Respecto a los comentarios de Cristina en su 38° cadena... sería que los jueces no pueden estar en contra de la decisión de la hinchada más aguerrida (y que además le da más puntos para el campeonato)

Anónimo dijo...

Roberto:

El fallo de la cámara es vergonzoso desde todo punto de vista. Comenzando por la parcialidad manifiesta de los jueces (parientes y/o allegados del demandante y del patrocinante), la endeblez del fallo y la prescindencia del fuero apropiado. No hay forma de sostenerlo, a menos que el propósito sea substituir la voluntad popular por la de estos dos jueces (una de ellas con oscuros antecedentes en al epoca de la dictadura).
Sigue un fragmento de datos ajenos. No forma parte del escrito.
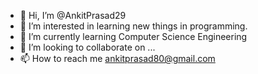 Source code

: - 👋 Hi, I’m @AnkitPrasad29
- 👀 I’m interested in learning new things in programming.
- 🌱 I’m currently learning Computer Science Engineering
- 💞️ I’m looking to collaborate on ...
- 📫 How to reach me ankitprasad80@gmail.com

<!---
AnkitPrasad29/AnkitPrasad29 is a ✨ special ✨ repository because its `README.md` (this file) appears on your GitHub profile.
You can click the Preview link to take a look at your changes.
--->
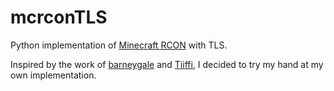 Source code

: # mcrconTLS
Python implementation of [Minecraft RCON](https://wiki.vg/RCON) with TLS.

Inspired by the work of [barneygale](https://github.com/barneygale/MCRcon) and [Tiiffi](https://github.com/Tiiffi/mcrcon), I decided to try my hand at my own implementation.
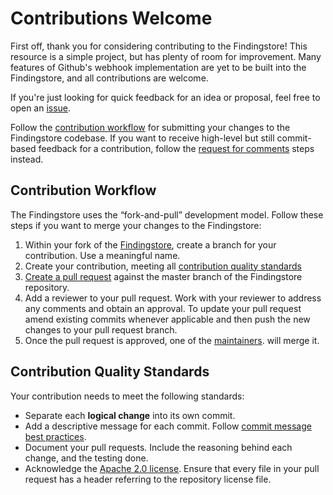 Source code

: # Contributions Welcome

First off, thank you for considering contributing to the Findingstore! This resource is a simple project, but has plenty of room for improvement. Many features of Github's webhook implementation are yet to be built into the Findingstore, and all contributions are welcome.

If you're just looking for quick feedback for an idea or proposal, feel free to open an
[issue](https://github.com/homedepot/dw-findingstore/issues/new).

Follow the [contribution workflow](#contribution-workflow) for submitting your
changes to the Findingstore codebase. If you want to receive high-level but still
commit-based feedback for a contribution, follow the
[request for comments](#request-for-comments) steps instead.

## Contribution Workflow

The Findingstore uses the “fork-and-pull” development model. Follow these steps if
you want to merge your changes to the Findingstore:

1. Within your fork of the
   [Findingstore](https://github.com/homedepot/dw-findingstore), create a
   branch for your contribution. Use a meaningful name.
2. Create your contribution, meeting all
   [contribution quality standards](#contribution-quality-standards)
3. [Create a pull request](https://help.github.com/articles/creating-a-pull-request-from-a-fork/)
   against the master branch of the Findingstore repository.
4. Add a reviewer to your pull request. Work with your reviewer to address any comments and obtain an approval.
   To update your pull request amend existing commits whenever applicable and
   then push the new changes to your pull request branch.
5. Once the pull request is approved, one of the [maintainers](MAINTAINERS.md). will merge it.

## Contribution Quality Standards

Your contribution needs to meet the following standards:

- Separate each **logical change** into its own commit.
- Add a descriptive message for each commit. Follow
  [commit message best practices](https://github.com/erlang/otp/wiki/writing-good-commit-messages).
- Document your pull requests. Include the reasoning behind each change, and
  the testing done.
- Acknowledge the [Apache 2.0 license](LICENSE). Ensure that every file in your pull request has a
  header referring to the repository license file.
Lo curioso es que los que dicen rasgarse las vestiduras en defensa de la "institucionalidad" no adviertan el inmenso peligro de avalar a quienes conculcan la soberana voluntad que se expresa en las urnas. Acaso no les importe, o les parezca un mal menor con tal de descalificar al kirchnerismo. Ese es un camino sin posibilidad de regreso. Lo dicho: vergonzo, sin atenuantes ni medias tintas. Es un hecho que los demócratas, mas allá de su pertinencia política, debemos condenar con unanimidad y de modo claro.
Saludos cordiales,

Guillermo

rg dijo...

vos conoces a los jueces del caso? yo si (conozco bien a uno de los integrantes). lo que decis es simplemente falso: ninguna parcialidad manifiesta, en absoluto. se puede sostener, y somos varios los que lo hacemos. de mi parte, lo critico por lo poco, no por lo mucho: debió ir mas lejos.
quien te dijo que el fallo es endeble? wainfeld? es una mentira lo que decis: de que modo la voluntad polular seria reemplazada por la de dos jueces? ese es el titulo de pagina, lo que dice la presidenta. decime donde lo dice el fallo. el fallo no lo dice, ni lo sugiere, ni avala de ningun modo semejante estupidez: pide que se vote de nuevo. no que gobiernen ellos, o que las elecciones no vales hasta que no les gusten a ellos. lee el fallo en lugar de hablar al cuete.
lo de "conculcar la soberana voluntad popular en las urnas" supongo que es un chiste. o sea, el que hace fraude no conculca la voluntad popular, sino el que lo denuncia o confronta. realmente estos diez años le han pasado por encima de la cabeza a muchos. una pena.

Anónimo dijo...

La pregunta es ¿hubo fraude? ¿cuál fué el fraude? ¿en qué consistió?.